3. Authorized Spenders¶

Only explicitly authorized addresses can initiate withdrawals.

// Authorize an operator
treasury.authorizeSpender(operatorAddress);

// Revoke access
treasury.revokeSpender(operatorAddress);

4. Emergency Pause¶

Guardian or owner can instantly halt all withdrawals.

// Pause vault (guardian or owner)
treasury.pause();

// Unpause (owner only)
treasury.unpause();

5. Nullifier Integration¶

Blocks withdrawals to addresses flagged as malicious.

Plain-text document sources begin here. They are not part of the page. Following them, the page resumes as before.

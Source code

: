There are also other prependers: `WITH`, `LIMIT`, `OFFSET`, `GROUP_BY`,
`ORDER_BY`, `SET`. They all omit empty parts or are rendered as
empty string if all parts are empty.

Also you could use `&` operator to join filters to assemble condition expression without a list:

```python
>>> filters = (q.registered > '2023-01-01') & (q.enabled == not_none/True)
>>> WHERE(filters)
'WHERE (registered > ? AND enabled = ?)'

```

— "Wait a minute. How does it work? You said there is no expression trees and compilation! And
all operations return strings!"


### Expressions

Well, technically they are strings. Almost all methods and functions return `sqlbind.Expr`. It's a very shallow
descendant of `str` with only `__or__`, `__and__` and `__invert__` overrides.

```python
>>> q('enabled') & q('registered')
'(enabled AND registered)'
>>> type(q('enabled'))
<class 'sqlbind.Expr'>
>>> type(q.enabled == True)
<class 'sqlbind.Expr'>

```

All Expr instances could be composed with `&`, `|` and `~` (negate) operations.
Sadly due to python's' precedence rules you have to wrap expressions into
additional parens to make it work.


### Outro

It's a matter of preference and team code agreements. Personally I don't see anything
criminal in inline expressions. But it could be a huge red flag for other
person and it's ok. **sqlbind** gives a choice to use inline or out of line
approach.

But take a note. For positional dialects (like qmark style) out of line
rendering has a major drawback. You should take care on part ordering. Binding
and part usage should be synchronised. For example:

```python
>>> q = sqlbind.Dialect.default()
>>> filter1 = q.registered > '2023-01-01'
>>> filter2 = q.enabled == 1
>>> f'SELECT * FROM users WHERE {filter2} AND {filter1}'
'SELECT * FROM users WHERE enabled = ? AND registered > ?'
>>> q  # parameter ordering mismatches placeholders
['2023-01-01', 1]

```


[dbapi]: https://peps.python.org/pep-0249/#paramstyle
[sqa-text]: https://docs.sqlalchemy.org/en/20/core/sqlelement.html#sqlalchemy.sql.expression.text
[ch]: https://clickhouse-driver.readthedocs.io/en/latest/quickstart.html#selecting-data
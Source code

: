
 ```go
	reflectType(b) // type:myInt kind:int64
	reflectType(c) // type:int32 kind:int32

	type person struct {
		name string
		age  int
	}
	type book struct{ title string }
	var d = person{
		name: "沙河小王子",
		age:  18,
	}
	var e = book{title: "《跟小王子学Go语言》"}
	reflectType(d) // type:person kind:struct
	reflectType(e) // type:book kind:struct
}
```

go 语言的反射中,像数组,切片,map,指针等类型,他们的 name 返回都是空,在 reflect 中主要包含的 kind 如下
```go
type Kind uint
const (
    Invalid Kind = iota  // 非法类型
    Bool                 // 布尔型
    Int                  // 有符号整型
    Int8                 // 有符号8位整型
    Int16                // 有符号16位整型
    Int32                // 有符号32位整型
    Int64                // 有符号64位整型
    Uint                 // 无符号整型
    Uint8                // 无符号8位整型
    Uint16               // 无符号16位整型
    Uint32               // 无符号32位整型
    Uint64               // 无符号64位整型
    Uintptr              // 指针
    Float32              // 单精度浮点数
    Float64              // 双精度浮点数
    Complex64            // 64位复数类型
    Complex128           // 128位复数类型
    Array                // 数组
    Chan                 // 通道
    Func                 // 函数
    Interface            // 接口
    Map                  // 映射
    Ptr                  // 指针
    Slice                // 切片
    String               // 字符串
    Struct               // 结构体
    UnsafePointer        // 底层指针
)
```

// Configure nullifier registry
treasury.setNullifierRegistry(nullifierRegistryAddress);
treasury.setNullificationEnforcement(true);

Multi-Signature Security¶

Why Multi-Sig?¶

While the TreasuryVault has spending limits, a single compromised key with owner access could: - Remove all spending limits - Authorize malicious spenders - Transfer ownership

Solution: Transfer ownership to a multi-sig wallet (like Safe) requiring multiple signatures for owner actions.

Recommended Setup¶

Production Multi-Sig Configuration:
┌─────────────────────────────────────────┐
│  Safe Multi-Sig (3-of-5 signatures)     │
│    ├── CEO/Founder                      │
│    ├── CTO                              │
│    ├── CFO                              │
│    ├── Legal/Compliance                 │
│    └── External Advisor                 │
└─────────────────────────────────────────┘
            │
            │ Owns
            ▼
┌─────────────────────────────────────────┐
│  TreasuryVault                          │
│    ├── ETH Tx Limit: 10 ETC             │
│    ├── ETH Daily Limit: 50 ETC          │
│    ├── FWN Tx Limit: 1000 FWN           │
│    └── FWN Daily Limit: 5000 FWN        │
└─────────────────────────────────────────┘
            │
            │ Authorized Spenders
            ▼
┌─────────────────────────────────────────┐
│  Operations Team                         │
│    ├── Operator 1 (day-to-day ops)      │
│    └── Operator 2 (backup)              │
└─────────────────────────────────────────┘

Setting Up Multi-Sig¶

Deploy Safe Multi-Sig
Use app.safe.global to deploy a Safe wallet
Configure required signers (e.g., 3-of-5)
Add all designated signers

Transfer Ownership

// From current owner account
await treasury.transferOwnership(safeAddress);

Configure Limits via Safe
All owner functions now require multi-sig approval
Submit transactions through Safe UI
Collect required signatures
Execute after threshold met

Contract Address¶

TreasuryVault: 0x93F7ee39C02d99289E3c29696f1F3a70656d0772 (Mordor)

Configuration Scripts¶

Set Spending Limits¶

npx hardhat run scripts/admin/configure-treasury-limits.js --network mordor

Current Configuration¶

The script configures: - ETH: 10 ETC per transaction, 50 ETC per day - FWN: 1000 FWN per transaction, 5000 FWN per day

Adjust CONFIG object in the script for different limits.

Admin Panel¶

The Treasury tab in the Admin Panel displays: - ETH and FairWins token balances - Current spending limits - Rate limit status and remaining allowance - Authorization status

Best Practices¶

Use Multi-Sig for Ownership
Transfer to Safe before going to mainnet
Require 3-of-5 or 2-of-3 signatures minimum
Set Conservative Limits
Start with low limits
Increase gradually based on operational needs
Separate Roles
Owner (multi-sig): Configuration changes
Guardian: Emergency pause only
Operators: Day-to-day withdrawals within limits
Regular Audits
Review authorized spender list monthly
Check spending patterns for anomalies
Verify limits are appropriate
Emergency Procedures
Document guardian contact information
Test pause/unpause procedures
Have backup signers for multi-sig

Events for Monitoring¶

event Withdrawal(address indexed token, address indexed to, uint256 amount, address indexed authorizedBy);
event SpenderAuthorized(address indexed spender);
event SpenderRevoked(address indexed spender);
event TransactionLimitUpdated(address indexed token, uint256 limit);
event RateLimitUpdated(address indexed token, uint256 period, uint256 limit);
event EmergencyPause(address indexed by);
event WithdrawalBlockedByNullification(address indexed recipient, address indexed token, uint256 amount);

Set up event monitoring to track all treasury activity.